We determined SNPs with evidence of genotyping errors by analysis of genotype discordance between technical replicate samples. We masked out subtelomeric regions and three internal chromosome regions (13 SERA family genes on chromosome 4, 11 msp3 family genes on chromosome 10 and 11 msp7 family genes on chromosome 12) which had lower mapping quality, higher levels of missingness, greater SNP density and greater levels of genotype discordance between technical replicates. We also filtered out SNPs in the unmasked regions that had extreme values of the annotation metrics described in the previous paragraph. Thresholds for extreme levels of these metrics were determined using rates of technical replicate discordance.
Read mapping and coverage
Reads mapping to the human reference genome were removed before all analyses, and the remaining reads were mapped to the P. vivax Sal1 reference genome11 using bwa46 version 0.5.9-r16 with default parameters. Standard alignment metrics were generated for each sample using the bamcheck utility from samtools47.
The Picard version 1.110 tools CleanSam, FixMateInformation and MarkDuplicates were successively applied to the bam files of each sample. GATK version 3.1-1 indel realignment48 was applied using default parameters and no list of known indels.
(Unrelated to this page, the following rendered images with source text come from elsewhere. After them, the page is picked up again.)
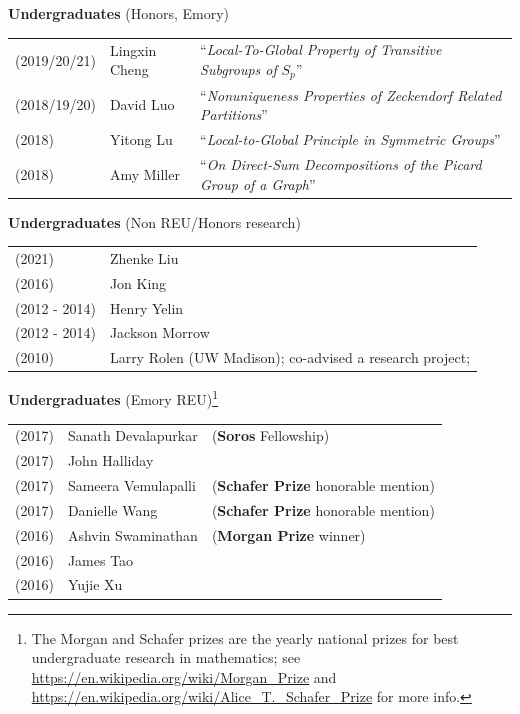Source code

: \documentclass[margin,line]{res}
\newcommand{\defi}[1]{\textsf{#1}} 				%
\begin{document}
\begin{resume}
{\bf Undergraduates} (Honors, Emory)
\vspace*{-.15in}

\begin{tabular}{lll}
  (2019/20/21) & \defi{Lingxin Cheng} & ``\emph{Local-To-Global Property of Transitive Subgroups of} $S_p$''\\
  (2018/19/20) & \defi{David Luo} & ``\emph{Nonuniqueness Properties of Zeckendorf Related Partitions}'' \\
  (2018) & \defi{Yitong Lu} & ``\emph{Local-to-Global Principle in Symmetric Groups}'' \\
  (2018) & \defi{Amy Miller} & ``\emph{On Direct-Sum Decompositions of the Picard Group of a Graph}''
\end{tabular}

{\bf Undergraduates} (Non REU/Honors research)
\vspace*{-.15in}

\begin{tabular}{ll}
 (2021) & \defi{Zhenke Liu} \\
 (2016) & \defi{Jon King} \\  
 (2012 - 2014) & \defi{Henry Yelin} \\
 (2012 - 2014) & \defi{Jackson Morrow} \\
 (2010) &  \defi{Larry Rolen} (UW Madison); co-advised a research project; \\
\end{tabular}


{\bf Undergraduates} (Emory REU)\footnote{The Morgan and Schafer prizes are the yearly national prizes for best undergraduate research in mathematics; see \url{https://en.wikipedia.org/wiki/Morgan_Prize} and \url{https://en.wikipedia.org/wiki/Alice_T._Schafer_Prize} for more info.}
\vspace*{-.15in}

\begin{tabular}{lll}

(2017) & Sanath Devalapurkar  & (\textbf{Soros} Fellowship) \\
(2017) & John Halliday & \\
(2017) &  Sameera Vemulapalli & (\textbf{Schafer Prize} honorable mention)  \\
(2017) & Danielle Wang & (\textbf{Schafer Prize} honorable mention)  \\

(2016) & Ashvin Swaminathan & (\textbf{Morgan Prize} winner)  \\
(2016) & James Tao & \\
(2016) & Yujie Xu & \\


\end{tabular}
\end{resume}
\end{document}
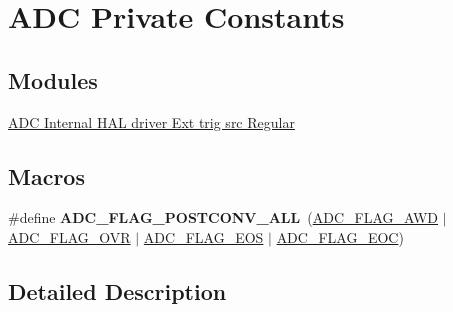\hypertarget{group___a_d_c___private___constants}{}\section{A\+DC Private Constants}
\label{group___a_d_c___private___constants}
\subsection*{Modules}
\begin{DoxyCompactItemize}
\item 
\hyperlink{group___a_d_c___internal___h_a_l__driver___ext__trig__src___regular}{A\+D\+C Internal H\+A\+L driver Ext trig src Regular}
\end{DoxyCompactItemize}
\subsection*{Macros}
\begin{DoxyCompactItemize}
\item 
\mbox{\label{group___a_d_c___private___constants_ga790f33c46bdd17e04ec3421d98a73504}} 
\#define {\bfseries A\+D\+C\+\_\+\+F\+L\+A\+G\+\_\+\+P\+O\+S\+T\+C\+O\+N\+V\+\_\+\+A\+LL}~(\hyperlink{group___a_d_c__flags__definition_gadb75a4b430fb84950232b7a8f3a6a877}{A\+D\+C\+\_\+\+F\+L\+A\+G\+\_\+\+A\+WD} $\vert$ \hyperlink{group___a_d_c__flags__definition_ga6e8f399d2af342bd18b9f5803cb986e7}{A\+D\+C\+\_\+\+F\+L\+A\+G\+\_\+\+O\+VR} $\vert$ \hyperlink{group___a_d_c__flags__definition_gac3acbfd08e72d33bc520dac5998f7e52}{A\+D\+C\+\_\+\+F\+L\+A\+G\+\_\+\+E\+OS} $\vert$ \hyperlink{group___a_d_c__flags__definition_gaf2c6fdf7e9ab63b778149e5fb56413d4}{A\+D\+C\+\_\+\+F\+L\+A\+G\+\_\+\+E\+OC})
\end{DoxyCompactItemize}


\subsection{Detailed Description}
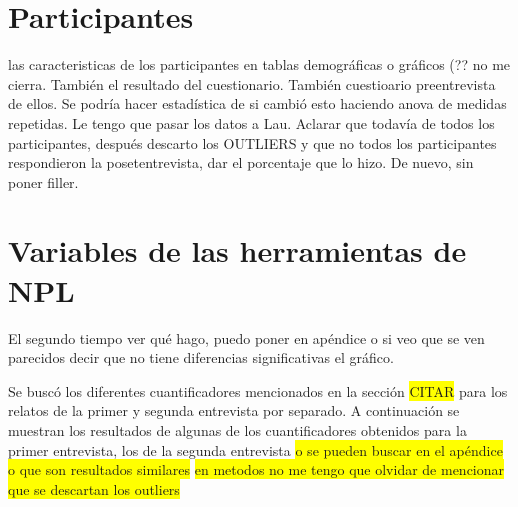 \section{Participantes}
las caracteristicas de los participantes en tablas demográficas o gráficos (?? no me cierra. También el resultado del cuestionario. También cuestioario preentrevista de ellos. Se podría hacer estadística de si cambió esto haciendo anova de medidas repetidas. Le tengo que pasar los datos a Lau. Aclarar que todavía de todos los participantes, después descarto los OUTLIERS y que no todos los participantes respondieron la posetentrevista, dar el porcentaje que lo hizo. De nuevo, sin poner filler.


\section{Variables de las herramientas de NPL}
 
 El segundo tiempo ver qué hago, puedo poner en apéndice o si veo que se ven parecidos decir que no tiene diferencias significativas el gráfico.

Se buscó los diferentes cuantificadores mencionados en la sección \colorbox{yellow}{CITAR} para los relatos de la primer y segunda entrevista por separado. A continuación se muestran los resultados de algunas de los cuantificadores obtenidos para la primer entrevista, los de la segunda entrevista \colorbox{yellow}{o se pueden buscar en el apéndice o que son resultados similares} \colorbox{yellow}{en metodos no me tengo que olvidar de mencionar que se descartan los outliers}

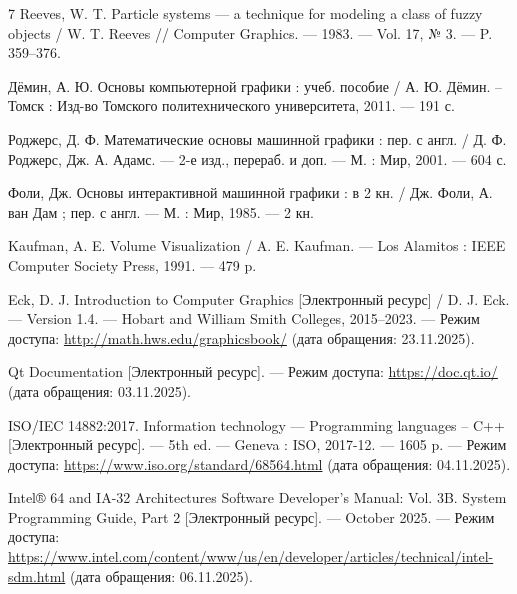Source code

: 
\begin{thebibliography}{7}
Reeves, W. T. Particle systems — a technique for modeling a class of fuzzy objects / W. T. Reeves // Computer Graphics. — 1983. — Vol. 17, № 3. — P. 359–376.

Дёмин, А. Ю. Основы компьютерной графики : учеб. пособие / А. Ю. Дёмин. -- Томск : Изд-во Томского политехнического университета, 2011. — 191 с.

Роджерс, Д. Ф. Математические основы машинной графики : пер. с англ. / Д. Ф. Роджерс, Дж. А. Адамс. — 2-е изд., перераб. и доп. — М. : Мир, 2001. — 604 с.

Фоли, Дж. Основы интерактивной машинной графики : в 2 кн. / Дж. Фоли, А. ван Дам ; пер. с англ. — М. : Мир, 1985. — 2 кн.

Kaufman, A. E. Volume Visualization / A. E. Kaufman. — Los Alamitos : IEEE Computer Society Press, 1991. — 479 p.

Eck, D. J. Introduction to Computer Graphics [Электронный ресурс] / D. J. Eck. — Version 1.4. — Hobart and William Smith Colleges, 2015–2023. — Режим доступа: \url{http://math.hws.edu/graphicsbook/} (дата обращения: 23.11.2025).

Qt Documentation [Электронный ресурс]. — Режим доступа: \url{https://doc.qt.io/} (дата обращения: 03.11.2025).

ISO/IEC 14882:2017. Information technology — Programming languages -- C++ [Электронный ресурс]. — 5th ed. — Geneva : ISO, 2017-12. — 1605 p. — Режим доступа: \url{https://www.iso.org/standard/68564.html} (дата обращения: 04.11.2025).

Intel® 64 and IA-32 Architectures Software Developer's Manual: Vol. 3B. System Programming Guide, Part 2 [Электронный ресурс]. — October 2025. — Режим доступа: \url{https://www.intel.com/content/www/us/en/developer/articles/technical/intel-sdm.html} (дата обращения: 06.11.2025).
	
\end{thebibliography}


\clearpage
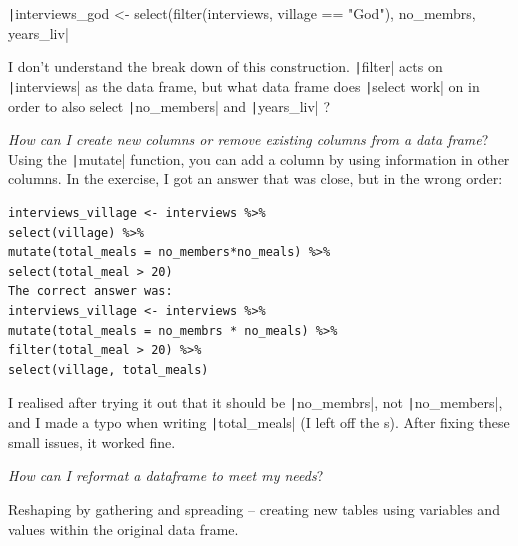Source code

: \documentclass{article}
\begin{document}
\texttt|interviews_god <- select(filter(interviews, village == "God"), no_membrs, years_liv|

I don’t understand the break down of this construction. \texttt|filter| acts on 
\texttt|interviews| as the data frame, but what data frame does \texttt|select work| on in order to also select \texttt|no_members| and \texttt|years_liv| ?

\textit{How can I create new columns or remove existing columns from a data frame}?
Using the \texttt|mutate| function, you can add a column by using information in other columns.
In the exercise, I got an answer that was close, but in the wrong order:

\begin{verbatim}
interviews_village <- interviews %>%
select(village) %>%
mutate(total_meals = no_members*no_meals) %>%
select(total_meal > 20)
The correct answer was:
interviews_village <- interviews %>%
mutate(total_meals = no_membrs * no_meals) %>%
filter(total_meal > 20) %>%
select(village, total_meals)
\end{verbatim}

I realised after trying it out that it should be \texttt|no_membrs|, not \texttt|no_members|, and I made a typo when writing \texttt|total_meals| (I left off the s).
After fixing these small issues, it worked fine.

\textit{How can I reformat a dataframe to meet my needs}?

Reshaping by gathering and spreading – creating new tables using variables and values within the original data frame.
\end{document}

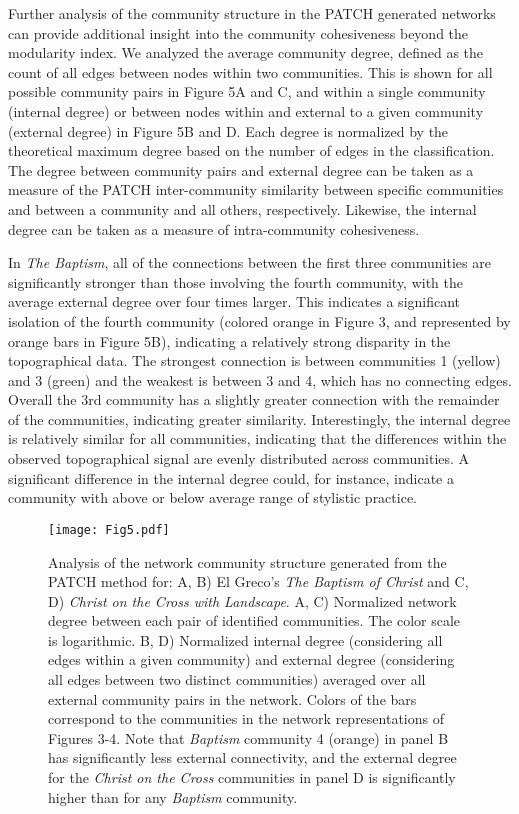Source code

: \documentclass[11pt]{article}
\begin{document}
Further analysis of the community structure in the PATCH generated
networks can provide additional insight into the community cohesiveness
beyond the modularity index. We analyzed the average community degree,
defined as the count of all edges between nodes within two communities.
This is shown for all possible community pairs in Figure 5A and C, and
within a single community (internal degree) or between nodes within and
external to a given community (external degree) in Figure 5B and D. Each
degree is normalized by the theoretical maximum degree based on the
number of edges in the classification. The degree between community
pairs and external degree can be taken as a measure of the PATCH
inter-community similarity between specific communities and between a
community and all others, respectively. Likewise, the internal degree
can be taken as a measure of intra-community cohesiveness.

In \emph{The Baptism}, all of the connections between the first three
communities are significantly stronger than those involving the fourth
community, with the average external degree over four times larger. This
indicates a significant isolation of the fourth community (colored orange in Figure 3, and represented by orange bars in Figure 5B), indicating a relatively strong disparity in the topographical data. The strongest connection is between communities 1 (yellow) and 3 (green) and the weakest is between 3
and 4, which has no connecting edges. Overall the 3rd community has a
slightly greater connection with the remainder of the communities,
indicating greater similarity. Interestingly, the internal degree is
relatively similar for all communities, indicating that the differences
within the observed topographical signal are evenly distributed across
communities. A significant difference in the internal degree could, for
instance, indicate a community with above or below average range of
stylistic practice.

\begin{figure}
\texttt{[image: Fig5.pdf]}
\caption{Analysis of the network community structure generated
from the PATCH method for: A, B) El Greco's \emph{The Baptism of Christ}
and C, D) \emph{Christ on the Cross with Landscape}. A, C) Normalized
network degree between each pair of identified communities. The color
scale is logarithmic. B, D) Normalized internal degree (considering all
edges within a given community) and external degree (considering all
edges between two distinct communities) averaged over all external
community pairs in the network. Colors of the bars correspond to the communities in
the network representations of Figures 3-4. Note that \emph{Baptism} community 4 (orange) in panel B has
significantly less external connectivity, and the external degree for
the \emph{Christ on the Cross} communities in panel D is significantly higher than for any \emph{Baptism} community.}
\end{figure}
\end{document}
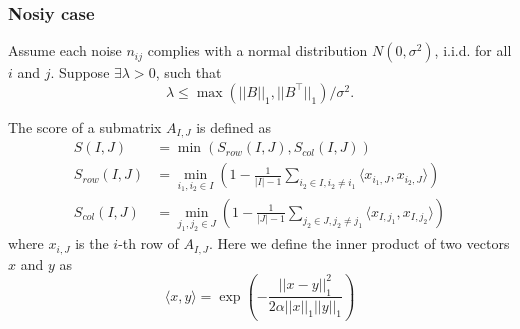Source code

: \subsubsection{Nosiy case}
Assume each noise $n_{ij}$ complies with a normal distribution $N(0, \sigma^2)$, i.i.d. for all $i$ and $j$. Suppose $\exists \lambda > 0$, such that
$$\lambda \le \max(||B||_1, ||B^\top||_1)/\sigma^2.$$

The score of a submatrix $A_{I,J}$ is defined as
\begin{align}
    S(I,J)       & = \min(S_{row}(I,J), S_{col}(I,J))                                                                                          \\
    S_{row}(I,J) & = \min_{i_1, i_2 \in I} \left(1- \frac{1}{|I|-1} \sum_{i_2 \in I, i_2 \neq i_1} \langle x_{i_1,J}, x_{i_2,J}\rangle \right) \\
    S_{col}(I,J) & = \min_{j_1, j_2 \in J} \left(1- \frac{1}{|J|-1} \sum_{j_2 \in J, j_2 \neq j_1} \langle x_{I,j_1}, x_{I,j_2}\rangle \right)
\end{align}
where $x_{i,J}$ is the $i$-th row of $A_{I,J}$. Here we define the inner product of two vectors $x$ and $y$ as
$$\langle x, y \rangle = \exp(-\frac{||x - y||_1^2}{2\alpha||x||_1||y||_1})$$

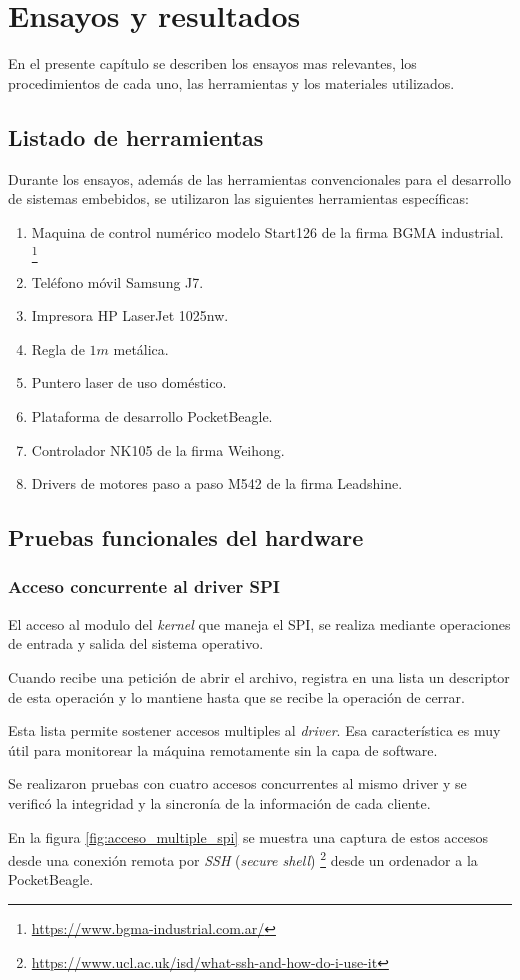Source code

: \chapter{Ensayos y resultados} %
\label{Chapter4}

En el presente capítulo se describen los ensayos mas relevantes, los procedimientos de cada uno, las herramientas y los materiales utilizados.

\section{Listado de herramientas}

Durante los ensayos, además de las herramientas convencionales para el desarrollo de sistemas embebidos, se utilizaron las siguientes herramientas específicas:
\begin{enumerate}
   \item{Maquina de control numérico modelo Start126 de la firma BGMA industrial. \footnote{\url{https://www.bgma-industrial.com.ar/}}}
   \item{Teléfono móvil Samsung J7.}
   \item{Impresora HP LaserJet 1025nw.}
   \item{Regla de $1m$ metálica.}
   \item{Puntero laser de uso doméstico.}
   \item{Plataforma de desarrollo PocketBeagle.}
   \item{Controlador NK105 de la firma Weihong.}
   \item{Drivers de motores paso a paso M542 de la firma Leadshine.}
\end{enumerate}

\section{Pruebas funcionales del hardware}
\label{sec:pruebasHW}

\subsection{Acceso concurrente al driver SPI}
El acceso al modulo del \textit{kernel} que maneja el SPI, se realiza mediante operaciones de entrada y salida del sistema operativo.\par
Cuando recibe una petición de abrir el archivo, registra en una lista un descriptor de esta operación y lo mantiene hasta que se recibe la operación de cerrar. \par
Esta lista permite sostener accesos multiples al \textit{driver}. Esa característica es muy útil para monitorear la máquina remotamente sin la capa de software.\par
Se realizaron pruebas con cuatro accesos concurrentes al mismo driver y se verificó la integridad y la sincronía de la información de cada cliente.\par
En la figura \ref{fig:acceso_multiple_spi} se muestra una captura de estos accesos desde una conexión remota por \textit{SSH} (\textit{secure shell}) \footnote{\url{https://www.ucl.ac.uk/isd/what-ssh-and-how-do-i-use-it}} desde un ordenador a la PocketBeagle.

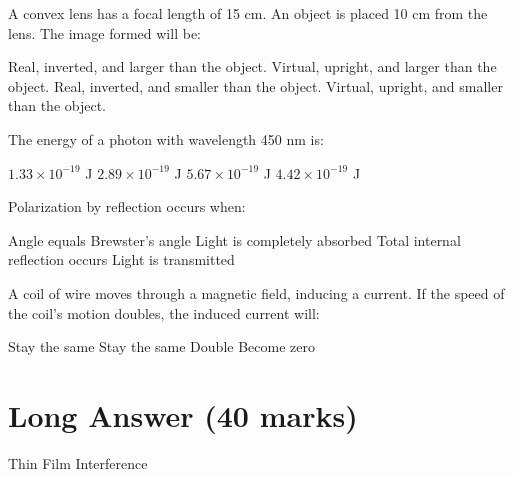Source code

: \documentclass[addpoints]{exam}
\begin{document}
\begin{questions}
\question[1] A convex lens has a focal length of 15 cm. An object is placed 10 cm from the lens. The image formed will be:
\begin{choices}
    \choice Real, inverted, and larger than the object.
    \correctchoice Virtual, upright, and larger than the object.
    \choice Real, inverted, and smaller than the object.
    \choice Virtual, upright, and smaller than the object.
\end{choices}

\question[1] The energy of a photon with wavelength 450 nm is:
\begin{choices}
    \choice \(1.33 \times 10^{-19}\) J
    \choice \(2.89 \times 10^{-19}\) J
    \choice \(5.67 \times 10^{-19}\) J
    \correctchoice \(4.42 \times 10^{-19}\) J
\end{choices}

\question[1] Polarization by reflection occurs when:
\begin{choices}
    \correctchoice Angle equals Brewster's angle
    \choice Light is completely absorbed
    \choice Total internal reflection occurs
    \choice Light is transmitted
\end{choices}

\question[1] A coil of wire moves through a magnetic field, inducing a current. If the speed of the coil’s motion doubles, the induced current will:
\begin{choices}
    \choice Stay the same
    \choice Stay the same
    \correctchoice Double
    \choice Become zero
\end{choices}

\section*{Long Answer (40 marks)}

\question Thin Film Interference
\begin{solution} [8cm]


\end{solution}
\end{questions}
\end{document}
The output of this stage was a set of 292 “improved” bam files, one for each sample.
We ran GATK’s CallableLoci49 on each improved sample bam file to determine the proportion of genomic positions callable in each sample using parameters --minDepth 5 --minBaseQuality 27 --minMappingQuality 27. This identifies a site as callable if there are ≥5 reads with base and mapping quality of ≥27 and if ≤10% of reads have mapping quality 0.
The P. vivax Sal1 reference genome11 consists of 14 large chromosomal sequences ranging in size from 0.76-3.12 Mbp, and 2,733 shorter contigs ranging in size from 200-101,928 bases. It is assumed that these shorter contigs are sequences from the subtelomeric ends of the autosomal chromosomes. In all subsequent analyses, we have analysed only those reads that mapped to the 14 large chromosomal sequences, which are named Pv_Sal1_chr01 - Pv_Sal1_chr14.
A total of 247 samples were identified as having at least 50% of Pv_Sal1_chr01 - Pv_Sal1_chr14 positions whose genotypes could be reliably called. After trimming the dataset to remove instances of multiple samples from the same individual, we were left with 228 samples for further analysis (Supplementary Table 1).
SNP discovery and annotation
We discovered potential SNPs by running GATK’s UnifiedGenotyper49 across all 247 sample-level bam files. SNPs were annotated using a number of different methods. Functional annotations were applied using snpEff version 2.0.550, with gene annotations downloaded from GeneDB51. GATK VariantAnnotator was used to create the following standard annotation metrics: BaseQRankSum, DP, Dels, FS, HaplotypeScore, HRun, MQ, MQRankSum, MQ0, QD and ReadPosRankSum.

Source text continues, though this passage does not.